Work to complete => Among the records below, how many lines contain the word "which"? The answer is a single number.
[[ Data, beginning ]]
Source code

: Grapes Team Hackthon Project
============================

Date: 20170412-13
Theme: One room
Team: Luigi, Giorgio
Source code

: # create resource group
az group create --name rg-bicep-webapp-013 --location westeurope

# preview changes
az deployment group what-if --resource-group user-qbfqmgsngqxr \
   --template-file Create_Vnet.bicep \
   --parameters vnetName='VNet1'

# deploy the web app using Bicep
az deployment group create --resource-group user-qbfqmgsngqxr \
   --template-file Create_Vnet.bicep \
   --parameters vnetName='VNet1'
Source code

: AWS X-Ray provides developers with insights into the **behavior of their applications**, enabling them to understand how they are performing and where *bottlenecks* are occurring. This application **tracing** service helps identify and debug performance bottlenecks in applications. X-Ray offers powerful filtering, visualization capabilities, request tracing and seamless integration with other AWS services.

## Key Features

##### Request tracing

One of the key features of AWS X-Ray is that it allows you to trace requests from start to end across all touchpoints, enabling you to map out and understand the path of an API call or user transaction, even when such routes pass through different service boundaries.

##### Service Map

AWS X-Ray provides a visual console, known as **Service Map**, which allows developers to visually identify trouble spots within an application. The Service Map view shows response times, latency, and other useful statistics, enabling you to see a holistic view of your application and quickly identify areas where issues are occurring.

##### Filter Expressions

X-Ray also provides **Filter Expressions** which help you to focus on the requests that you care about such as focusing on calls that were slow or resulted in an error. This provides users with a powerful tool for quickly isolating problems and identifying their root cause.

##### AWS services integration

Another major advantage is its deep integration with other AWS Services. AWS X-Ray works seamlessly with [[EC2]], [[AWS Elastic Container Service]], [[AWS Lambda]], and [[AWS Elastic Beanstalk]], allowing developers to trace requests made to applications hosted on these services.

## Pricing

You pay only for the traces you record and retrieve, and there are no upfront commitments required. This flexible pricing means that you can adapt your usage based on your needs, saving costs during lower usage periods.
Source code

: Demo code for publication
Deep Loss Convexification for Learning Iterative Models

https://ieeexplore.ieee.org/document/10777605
[[ Data, end ]]
Task output => 2